Problem to solve:
Start at the line below containing "Normalization, Momentum and" and stop at the line containing "Free particle, delta". Repeat every line of that stretch exactly, and nothing outside it.

***

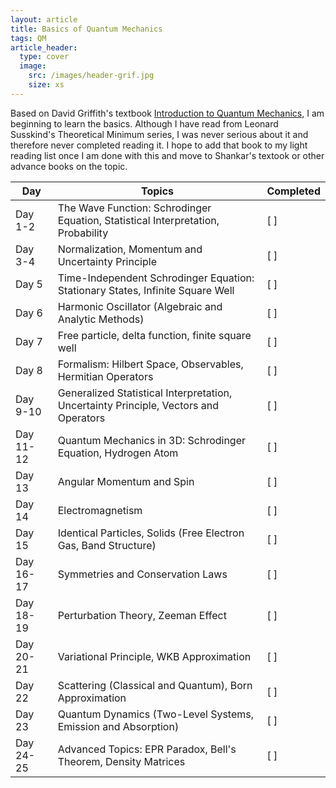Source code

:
 ```yaml
---
layout: article
title: Basics of Quantum Mechanics
tags: QM
article_header:
  type: cover
  image:
    src: /images/header-grif.jpg
    size: xs
--- 
```


Based on David Griffith's textbook [Introduction to Quantum Mechanics](https://en.wikipedia.org/wiki/Introduction_to_Quantum_Mechanics_(book)), I am beginning to learn the basics. Although I have read from Leonard Susskind's Theoretical Minimum series, I was never serious about it and therefore never completed reading it. I hope to add that  book to my light reading list once I am done with this and move to Shankar's textook or other advance books on the topic.


| Day       | Topics                                                                               | Completed |
| --------- | ------------------------------------------------------------------------------------ | --------- |
| Day 1-2   | The Wave Function: Schrodinger Equation, Statistical Interpretation, Probability     | [ ]       |
| Day 3-4   | Normalization, Momentum and Uncertainty Principle                                    | [ ]       |
| Day 5     | Time-Independent Schrodinger Equation: Stationary States, Infinite Square Well       | [ ]       |
| Day 6     | Harmonic Oscillator (Algebraic and Analytic Methods)                                 | [ ]       |
| Day 7     | Free particle, delta function, finite square well                                    | [ ]       |
| Day 8     | Formalism: Hilbert Space, Observables, Hermitian Operators                           | [ ]       |
| Day 9-10  | Generalized Statistical Interpretation, Uncertainty Principle, Vectors and Operators | [ ]       |
| Day 11-12 | Quantum Mechanics in 3D: Schrodinger Equation, Hydrogen Atom                         | [ ]       |
| Day 13    | Angular Momentum and Spin                                                            | [ ]       |
| Day 14    | Electromagnetism                                                                     | [ ]       |
| Day 15    | Identical Particles, Solids (Free Electron Gas, Band Structure)                      | [ ]       |
| Day 16-17 | Symmetries and Conservation Laws                                                     | [ ]       |
| Day 18-19 | Perturbation Theory, Zeeman Effect                                                   | [ ]       |
| Day 20-21 | Variational Principle, WKB Approximation                                             | [ ]       |
| Day 22    | Scattering (Classical and Quantum), Born Approximation                               | [ ]       |
| Day 23    | Quantum Dynamics (Two-Level Systems, Emission and Absorption)                        | [ ]       |
| Day 24-25 | Advanced Topics: EPR Paradox, Bell's Theorem, Density Matrices                       | [ ]       |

***

Answer section:
| Day 3-4   | Normalization, Momentum and Uncertainty Principle                                    | [ ]       |
| Day 5     | Time-Independent Schrodinger Equation: Stationary States, Infinite Square Well       | [ ]       |
| Day 6     | Harmonic Oscillator (Algebraic and Analytic Methods)                                 | [ ]       |
| Day 7     | Free particle, delta function, finite square well                                    | [ ]       |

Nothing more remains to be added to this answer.